Higher or Lower (Solution)
To start, it seems intuitively clear that if the current number is > 0.5, then you should guess “lower”, and otherwise guess “higher”. Let’s just agree that’s optimal.
Let’s call \(z(x)\) the value of the game if the “current number” (i.e. the last number generated) is \(x\). Given our symmetric strategy around 0.5, it’s also clear that \(z(\frac{1}{2}+x) = z(\frac{1}{2}-x)\). To simplify our equations, let’s define \(f(x)\) as the value of the game if the current number is \(x\) away from \(\frac{1}{2}\). In other words, \(z(x) = f(\vert x - \frac{1}{2}\vert)\). So, if the current number is 1, then the value of this game is \(z(1) = f(\frac{1}{2})\).
This equation accurately describes the value of the game, for any \(x\):
\[f(x) = \int_{0}^{\frac{1}{2}} (1 + f(y)) dy + \int_{0}^{x} (1 + f(y)) dy \\ f(x) = \int_{0}^{\frac{1}{2}} f(y) dy + \int_{0}^{x} f(y) dy + \frac{1}{2} + x\]But how to solve that… ugh.

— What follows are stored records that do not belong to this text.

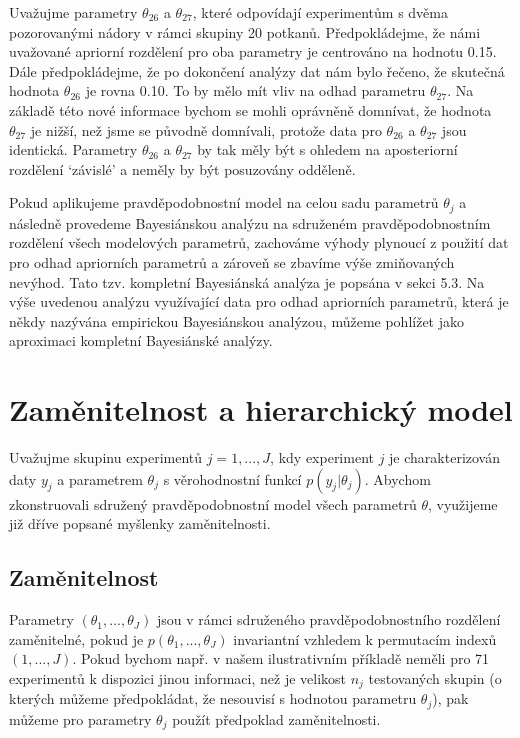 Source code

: Uvažujme parametry $\theta_{26}$ a $\theta_{27}$, které odpovídají experimentům s dvěma pozorovanými nádory v rámci skupiny 20 potkanů. Předpokládejme, že námi uvažované apriorní rozdělení pro oba parametry je centrováno na hodnotu 0.15. Dále předpokládejme, že po dokončení analýzy dat nám bylo řečeno, že skutečná hodnota $\theta_{26}$ je rovna 0.10. To by mělo mít vliv na odhad parametru $\theta_{27}$. Na základě této nové informace bychom se mohli oprávněně domnívat, že hodnota $\theta_{27}$ je nižší, než jsme se původně domnívali, protože data pro $\theta_{26}$ a $\theta_{27}$ jsou identická. Parametry $\theta_{26}$ a $\theta_{27}$ by tak měly být s ohledem na aposteriorní rozdělení `závislé' a neměly by být posuzovány odděleně.

Pokud aplikujeme pravděpodobnostní model na celou sadu parametrů $\theta_j$ a následně provedeme Bayesiánskou analýzu na sdruženém pravděpodobnostním rozdělení všech modelových parametrů, zachováme výhody plynoucí z použití dat pro odhad apriorních parametrů a zároveň se zbavíme výše zmiňovaných nevýhod. Tato tzv. kompletní Bayesiánská analýza je popsána v sekci 5.3. Na výše uvedenou analýzu využívající data pro odhad apriorních parametrů, která je někdy nazývána empirickou Bayesiánskou analýzou, můžeme pohlížet jako aproximaci kompletní Bayesiánské analýzy.

\section{Zaměnitelnost a hierarchický model}

Uvažujme skupinu experimentů $j = 1, ..., J$, kdy experiment $j$ je charakterizován daty $y_j$ a parametrem $\theta_j$ s věrohodnostní funkcí $p(y_j|\theta_j)$. Abychom zkonstruovali sdružený pravděpodobnostní model všech parametrů $\theta$, využijeme již dříve popsané myšlenky zaměnitelnosti.

\subsection{Zaměnitelnost}

Parametry $(\theta_1, ..., \theta_J)$ jsou v rámci sdruženého pravděpodobnostního rozdělení zaměnitelné, pokud je $p(\theta_1, ..., \theta_J)$ invariantní vzhledem k permutacím indexů $(1, ..., J)$. Pokud bychom např. v našem ilustrativním příkladě neměli pro 71 experimentů k dispozici jinou informaci, než je velikost $n_j$ testovaných skupin (o kterých můžeme předpokládat, že nesouvisí s hodnotou parametru $\theta_j$), pak můžeme pro parametry $\theta_j$ použít předpoklad zaměnitelnosti.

Let’s define \(f(x) = g'(x)\), i.e. \(f(x)\) is the first derivative of \(g(x)\). Now we can rewrite our equations:
\[g'(x) = g(y) \bigg|_0^{\frac{1}{2}} + g(y) \bigg|_0^x + \frac{1}{2} + x \\ g'(x) = g(\frac{1}{2}) - g(0) + g(x) - g(0) + \frac{1}{2} + x \\ g'(x) = g(x) + x + g(\frac{1}{2}) - 2g(0) + \frac{1}{2}\]Not gonna lie, had to watch some khan academy videos to refresh myself on how to solve linear differential equations. You basically assume the equation is linear, \(g(x) = mx + b\), and then solve for \(m\) and \(b\).

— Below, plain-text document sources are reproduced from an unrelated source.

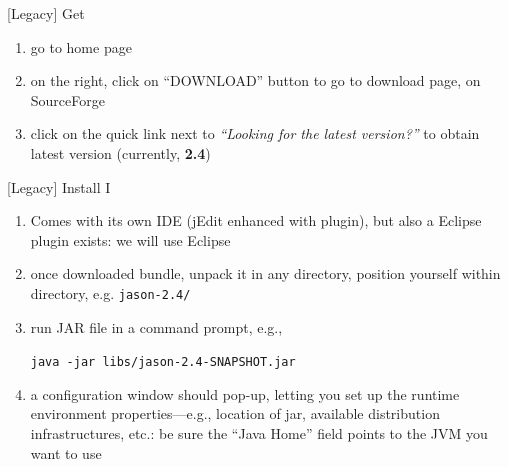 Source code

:\documentclass[presentation]{beamer}\mode<presentation>{\usetheme{AMSBolognaFC}}
\begin{document}
\begin{frame}[c]{[Legacy] Get \jason{}}
    \begin{enumerate}
        \item go to \jason{} home page
        \begin{center}
        \end{center}
    
        \vfill
    
        \item on the right, click on ``DOWNLOAD'' button to go to \jason{} download page, on SourceForge
        \begin{center}
        \end{center}
        
        \vfill
        
        \item click on the quick link next to \emph{``Looking for the latest version?''} to obtain \jason{} latest version (currently, \textbf{2.4})
    \end{enumerate}
\end{frame}

\begin{frame}[c]{[Legacy] Install \jason{} I}
    \begin{enumerate}
        \item \jason{} Comes with its own IDE (jEdit enhanced with \jason{} plugin), but also a Eclipse plugin exists: we will use Eclipse
        
        \vfill
        
        \item once downloaded \jason{} bundle, unpack it in any directory, position yourself within \jason{} directory, e.g. \texttt{jason-2.4/}
        
        \vfill
        
        \item run \jason{} JAR file in a command prompt, e.g., 
        \begin{center}
            \alert{\texttt{java -jar libs/jason-2.4-SNAPSHOT.jar}}
        \end{center}
        
        \vfill
        
        \item a configuration window should pop-up, letting you set up the \jason{} runtime environment properties---e.g., location of \jason{} jar, available distribution infrastructures, etc.: be sure the ``Java Home'' field points to the JVM you want to use
        
    \end{enumerate}
        
\end{frame}
\end{document}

\[g(x) = mx + b \\ g'(x) = m = g(x) + x + g(\frac{1}{2}) - 2g(0) + \frac{1}{2} \\ m = g(x) + x + g(\frac{1}{2}) - 2g(0) + \frac{1}{2} \\ m = mx + b + x + g(\frac{1}{2}) - 2g(0) + \frac{1}{2} \\ 0 = x(m+1) + b - m + g(\frac{1}{2}) - 2g(0) + \frac{1}{2}\]And since \(0\) is a constant, it can’t depend on \(x\), meaning that \(m+1 = 0\) and \(m = -1\). \(b\) doesn’t actually matter since I’m only interested in \(f(x)\), which depends on differences of \(g(x)\), meaning that the constant part of \(g(x)\) will always cancel out.

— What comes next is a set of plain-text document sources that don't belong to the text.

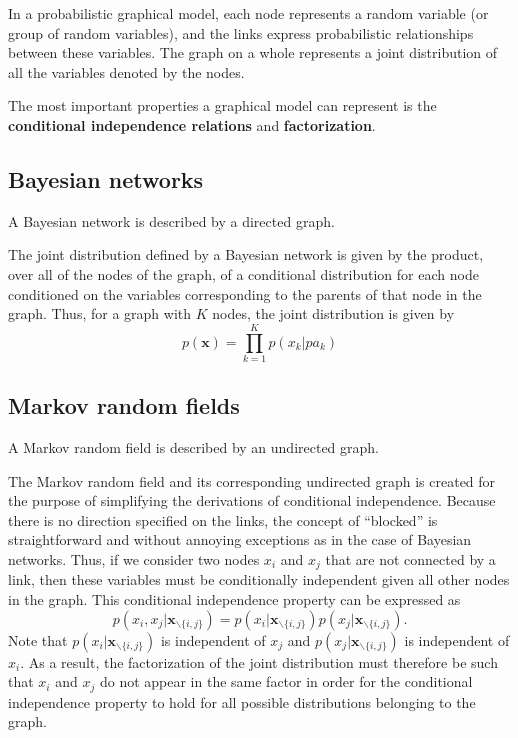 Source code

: \documentclass[a4paper]{report}
\renewcommand{\bf}{\mathbf}
\begin{document}
In a probabilistic graphical model, each node represents a random variable (or group of random variables), and the links express probabilistic relationships between these variables. The graph on a whole represents a joint distribution of all the variables denoted by the nodes.

The most important properties a graphical model can represent is the \textbf{conditional independence relations} and \textbf{factorization}.
\subsection{Bayesian networks}
A Bayesian network is described by a directed graph.

The joint distribution defined by a Bayesian network is given by the product, over all of the nodes of the graph, of a conditional distribution for each node conditioned on the variables corresponding to the parents of that node in the graph. Thus, for a graph with $K$ nodes, the joint distribution is given by
\begin{equation}
	p(\bf{x}) = \prod_{k=1}^K p(x_k|pa_k)
\end{equation}
\subsection{Markov random fields}
A Markov random field is described by an undirected graph.

The Markov random field and its corresponding undirected graph is created for the purpose of simplifying the derivations of conditional independence. Because there is no direction specified on the links, the concept of ``blocked'' is straightforward and without annoying exceptions as in the case of Bayesian networks. Thus, if we consider two nodes $x_i$ and $x_j$ that are not connected by a link, then these variables must be conditionally independent given all other nodes in the graph. This conditional independence property can be expressed as
\begin{equation}
	p(x_i,x_j|\bf{x}_{\backslash \{i,j\}}) = p(x_i|\bf{x}_{\backslash\{i,j\}}) p(x_j|\bf{x}_{\backslash
	\{i,j\}}).
\end{equation}
Note that $p(x_i|\bf{x}_{\backslash\{i,j\}})$ is independent of $x_j$ and $p(x_j|\bf{x}_{\backslash
	\{i,j\}})$ is independent of $x_i$. As a result, the factorization of the joint distribution must therefore be such that $x_i$ and $x_j$ do not appear in the same factor in order for the conditional independence property to hold for all possible distributions belonging to the graph.
\end{document}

So, we now have this equation:
\[g(x) = -x + c_1 \\ g'(x) = -1\]We can plug this into our original equation for \(g(x)\) to check that it works:
\[g'(x) = g(x) + x + c_2 \\ -1 = -x + c_1 + x + c_2 \\ -1 = c_1 + c_2\]Constants aside, it looks good. But wait, there’s one more thing. These linear solutions actually aren’t the only solutions that work. You can add \(c e^{x}\) and the differential equation for \(g'(x)\) will still hold as follows:
\[g(x) = c_0 e^x - x + c_1 \\ g'(x) = c_0 e^x - 1 \\ g'(x) = g(x) + x + c_2\]Let’s incorporate an additional \(c_0 e^x\) into our solution for \(g(x)\).
\[g(x) = c_0 e^x + -x + c_1 \\ f(x) = c_0 e^x - 1\]I don’t care about \(c_1\) because the function I really want is \(f(x) = g'(x)\) and \(c_1\) won’t affect \(f(x)\). But \(c_0\) will affect \(f(x)\) so we need to figure that one out.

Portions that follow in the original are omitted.